RECORDS TO USE
━━━━━━━━━━
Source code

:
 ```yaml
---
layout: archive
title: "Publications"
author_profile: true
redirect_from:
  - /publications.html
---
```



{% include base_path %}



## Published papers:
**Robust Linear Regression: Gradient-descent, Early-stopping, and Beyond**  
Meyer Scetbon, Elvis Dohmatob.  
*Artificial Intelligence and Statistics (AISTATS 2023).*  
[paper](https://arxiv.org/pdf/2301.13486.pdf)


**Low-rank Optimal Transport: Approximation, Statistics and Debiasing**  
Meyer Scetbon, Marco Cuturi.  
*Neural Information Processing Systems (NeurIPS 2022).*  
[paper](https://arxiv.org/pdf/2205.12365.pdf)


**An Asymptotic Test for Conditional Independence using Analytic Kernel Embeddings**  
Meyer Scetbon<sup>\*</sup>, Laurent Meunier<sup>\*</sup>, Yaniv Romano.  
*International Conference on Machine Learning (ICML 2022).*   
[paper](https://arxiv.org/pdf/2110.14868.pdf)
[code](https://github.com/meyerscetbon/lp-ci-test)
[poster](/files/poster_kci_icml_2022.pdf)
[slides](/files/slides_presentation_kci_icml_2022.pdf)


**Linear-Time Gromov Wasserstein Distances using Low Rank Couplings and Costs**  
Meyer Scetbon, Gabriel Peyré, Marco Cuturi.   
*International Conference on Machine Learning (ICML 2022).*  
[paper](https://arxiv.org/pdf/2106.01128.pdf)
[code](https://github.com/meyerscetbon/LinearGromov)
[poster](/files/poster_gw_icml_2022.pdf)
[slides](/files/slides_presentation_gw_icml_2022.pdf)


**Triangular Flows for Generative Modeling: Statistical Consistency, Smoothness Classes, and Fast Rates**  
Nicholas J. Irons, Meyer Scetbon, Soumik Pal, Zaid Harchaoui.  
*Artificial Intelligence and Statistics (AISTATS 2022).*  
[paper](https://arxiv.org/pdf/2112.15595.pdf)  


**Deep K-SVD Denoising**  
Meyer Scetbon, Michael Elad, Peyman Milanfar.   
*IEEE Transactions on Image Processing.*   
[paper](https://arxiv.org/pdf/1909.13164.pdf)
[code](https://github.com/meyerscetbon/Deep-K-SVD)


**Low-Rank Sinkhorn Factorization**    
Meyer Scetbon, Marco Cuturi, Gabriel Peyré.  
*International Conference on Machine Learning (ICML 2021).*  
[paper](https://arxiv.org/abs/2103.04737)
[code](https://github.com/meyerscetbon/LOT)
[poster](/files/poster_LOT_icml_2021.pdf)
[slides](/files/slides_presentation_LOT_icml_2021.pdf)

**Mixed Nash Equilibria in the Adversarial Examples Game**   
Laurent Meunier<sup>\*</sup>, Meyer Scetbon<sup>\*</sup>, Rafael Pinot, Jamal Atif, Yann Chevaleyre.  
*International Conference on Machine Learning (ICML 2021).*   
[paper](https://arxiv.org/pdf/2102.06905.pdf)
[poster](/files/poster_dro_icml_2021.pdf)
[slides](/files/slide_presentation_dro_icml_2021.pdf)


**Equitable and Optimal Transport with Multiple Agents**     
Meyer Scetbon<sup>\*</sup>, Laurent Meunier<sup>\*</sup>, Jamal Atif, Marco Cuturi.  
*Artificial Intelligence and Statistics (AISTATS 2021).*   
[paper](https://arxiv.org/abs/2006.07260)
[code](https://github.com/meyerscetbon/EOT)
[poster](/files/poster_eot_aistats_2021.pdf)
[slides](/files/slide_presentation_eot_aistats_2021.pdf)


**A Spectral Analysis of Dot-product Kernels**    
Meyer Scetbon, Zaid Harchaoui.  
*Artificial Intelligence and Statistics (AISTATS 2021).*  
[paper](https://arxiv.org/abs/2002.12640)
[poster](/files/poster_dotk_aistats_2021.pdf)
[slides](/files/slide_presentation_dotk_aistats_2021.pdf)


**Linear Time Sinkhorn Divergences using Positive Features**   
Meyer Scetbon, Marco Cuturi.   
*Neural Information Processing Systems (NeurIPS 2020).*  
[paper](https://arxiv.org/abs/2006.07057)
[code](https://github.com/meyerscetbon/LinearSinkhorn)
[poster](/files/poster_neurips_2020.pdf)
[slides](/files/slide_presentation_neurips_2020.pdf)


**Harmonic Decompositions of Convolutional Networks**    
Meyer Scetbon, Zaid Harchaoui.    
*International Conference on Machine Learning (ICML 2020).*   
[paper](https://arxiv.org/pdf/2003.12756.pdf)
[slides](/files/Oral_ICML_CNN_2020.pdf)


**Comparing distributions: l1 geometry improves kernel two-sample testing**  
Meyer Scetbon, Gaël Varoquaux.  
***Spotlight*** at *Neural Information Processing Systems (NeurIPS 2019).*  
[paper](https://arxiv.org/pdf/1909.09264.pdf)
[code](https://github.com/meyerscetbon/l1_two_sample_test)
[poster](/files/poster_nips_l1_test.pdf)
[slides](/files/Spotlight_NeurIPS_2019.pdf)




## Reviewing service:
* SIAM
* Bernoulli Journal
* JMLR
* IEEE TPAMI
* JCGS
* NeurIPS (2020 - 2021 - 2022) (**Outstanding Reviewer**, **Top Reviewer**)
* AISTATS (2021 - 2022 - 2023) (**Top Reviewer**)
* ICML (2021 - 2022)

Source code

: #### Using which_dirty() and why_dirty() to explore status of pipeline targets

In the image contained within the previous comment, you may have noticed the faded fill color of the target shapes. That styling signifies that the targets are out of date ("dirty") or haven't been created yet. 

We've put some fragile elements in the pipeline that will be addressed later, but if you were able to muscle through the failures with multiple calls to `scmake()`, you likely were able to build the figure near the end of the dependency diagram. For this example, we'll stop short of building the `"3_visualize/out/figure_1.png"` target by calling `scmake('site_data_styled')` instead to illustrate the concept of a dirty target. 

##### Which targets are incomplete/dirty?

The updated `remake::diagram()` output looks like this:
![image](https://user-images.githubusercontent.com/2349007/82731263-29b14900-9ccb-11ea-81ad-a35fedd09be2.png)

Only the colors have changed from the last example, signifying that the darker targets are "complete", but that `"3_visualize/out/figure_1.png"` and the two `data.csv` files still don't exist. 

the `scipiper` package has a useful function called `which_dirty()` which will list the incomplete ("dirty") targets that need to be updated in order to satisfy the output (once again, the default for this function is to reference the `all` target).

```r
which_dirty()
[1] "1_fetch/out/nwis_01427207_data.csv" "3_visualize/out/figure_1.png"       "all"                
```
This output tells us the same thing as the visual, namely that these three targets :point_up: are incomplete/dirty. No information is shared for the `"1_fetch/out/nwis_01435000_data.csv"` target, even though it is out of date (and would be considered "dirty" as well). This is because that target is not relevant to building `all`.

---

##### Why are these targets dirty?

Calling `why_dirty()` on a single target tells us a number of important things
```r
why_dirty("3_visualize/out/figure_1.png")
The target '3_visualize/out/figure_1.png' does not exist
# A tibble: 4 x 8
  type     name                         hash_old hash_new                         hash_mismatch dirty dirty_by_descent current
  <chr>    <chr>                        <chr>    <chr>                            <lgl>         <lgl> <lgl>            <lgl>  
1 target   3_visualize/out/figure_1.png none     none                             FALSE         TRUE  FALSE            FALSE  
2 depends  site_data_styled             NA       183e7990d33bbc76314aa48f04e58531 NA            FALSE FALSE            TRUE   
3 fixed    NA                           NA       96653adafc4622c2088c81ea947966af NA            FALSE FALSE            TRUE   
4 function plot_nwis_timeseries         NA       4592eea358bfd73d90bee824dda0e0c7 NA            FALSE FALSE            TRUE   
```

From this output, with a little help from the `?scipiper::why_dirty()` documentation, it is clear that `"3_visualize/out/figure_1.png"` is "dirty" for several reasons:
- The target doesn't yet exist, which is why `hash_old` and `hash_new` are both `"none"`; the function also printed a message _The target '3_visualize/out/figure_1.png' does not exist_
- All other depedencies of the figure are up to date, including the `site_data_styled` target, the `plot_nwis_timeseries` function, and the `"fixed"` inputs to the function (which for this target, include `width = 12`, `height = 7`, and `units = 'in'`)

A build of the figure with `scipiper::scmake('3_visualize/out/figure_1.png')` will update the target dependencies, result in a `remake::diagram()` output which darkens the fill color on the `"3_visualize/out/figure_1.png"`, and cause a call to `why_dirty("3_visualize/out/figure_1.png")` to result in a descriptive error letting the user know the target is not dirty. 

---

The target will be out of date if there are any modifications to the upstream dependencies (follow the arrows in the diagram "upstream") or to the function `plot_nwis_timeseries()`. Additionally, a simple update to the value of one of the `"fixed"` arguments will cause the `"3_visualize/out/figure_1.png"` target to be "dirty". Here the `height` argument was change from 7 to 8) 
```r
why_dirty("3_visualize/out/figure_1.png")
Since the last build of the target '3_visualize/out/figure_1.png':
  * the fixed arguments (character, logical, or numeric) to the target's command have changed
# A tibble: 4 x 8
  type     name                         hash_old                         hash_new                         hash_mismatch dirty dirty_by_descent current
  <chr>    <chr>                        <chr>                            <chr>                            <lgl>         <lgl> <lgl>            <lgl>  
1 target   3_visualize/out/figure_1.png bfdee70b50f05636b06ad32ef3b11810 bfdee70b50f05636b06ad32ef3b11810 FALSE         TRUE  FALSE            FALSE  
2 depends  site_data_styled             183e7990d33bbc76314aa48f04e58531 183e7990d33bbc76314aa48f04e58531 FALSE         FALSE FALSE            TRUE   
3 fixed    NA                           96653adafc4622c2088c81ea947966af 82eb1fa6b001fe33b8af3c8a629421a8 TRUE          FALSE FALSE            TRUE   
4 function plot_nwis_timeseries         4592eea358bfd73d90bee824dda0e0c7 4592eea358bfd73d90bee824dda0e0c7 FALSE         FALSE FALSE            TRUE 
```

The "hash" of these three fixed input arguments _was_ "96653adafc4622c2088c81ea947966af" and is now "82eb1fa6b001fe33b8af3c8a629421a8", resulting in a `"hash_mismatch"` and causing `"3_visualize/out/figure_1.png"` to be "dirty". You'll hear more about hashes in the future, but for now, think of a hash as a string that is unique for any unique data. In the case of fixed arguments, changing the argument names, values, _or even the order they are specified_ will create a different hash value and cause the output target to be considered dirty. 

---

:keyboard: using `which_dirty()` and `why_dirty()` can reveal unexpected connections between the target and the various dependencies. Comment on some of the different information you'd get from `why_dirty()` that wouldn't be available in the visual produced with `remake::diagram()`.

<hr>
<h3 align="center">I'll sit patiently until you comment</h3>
━━━━━━━━━━
EXERCISE AIM
Retype every line up to and including the one that contains "[slides](/files/slides_presentation_kci_icml_2022.pdf)", beginning at the first line of the records, with no edits.

RESPONSE BELOW
Source code

:
 ```yaml
---
layout: archive
title: "Publications"
author_profile: true
redirect_from:
  - /publications.html
---
```



{% include base_path %}



## Published papers:
**Robust Linear Regression: Gradient-descent, Early-stopping, and Beyond**  
Meyer Scetbon, Elvis Dohmatob.  
*Artificial Intelligence and Statistics (AISTATS 2023).*  
[paper](https://arxiv.org/pdf/2301.13486.pdf)


**Low-rank Optimal Transport: Approximation, Statistics and Debiasing**  
Meyer Scetbon, Marco Cuturi.  
*Neural Information Processing Systems (NeurIPS 2022).*  
[paper](https://arxiv.org/pdf/2205.12365.pdf)


**An Asymptotic Test for Conditional Independence using Analytic Kernel Embeddings**  
Meyer Scetbon<sup>\*</sup>, Laurent Meunier<sup>\*</sup>, Yaniv Romano.  
*International Conference on Machine Learning (ICML 2022).*   
[paper](https://arxiv.org/pdf/2110.14868.pdf)
[code](https://github.com/meyerscetbon/lp-ci-test)
[poster](/files/poster_kci_icml_2022.pdf)
[slides](/files/slides_presentation_kci_icml_2022.pdf)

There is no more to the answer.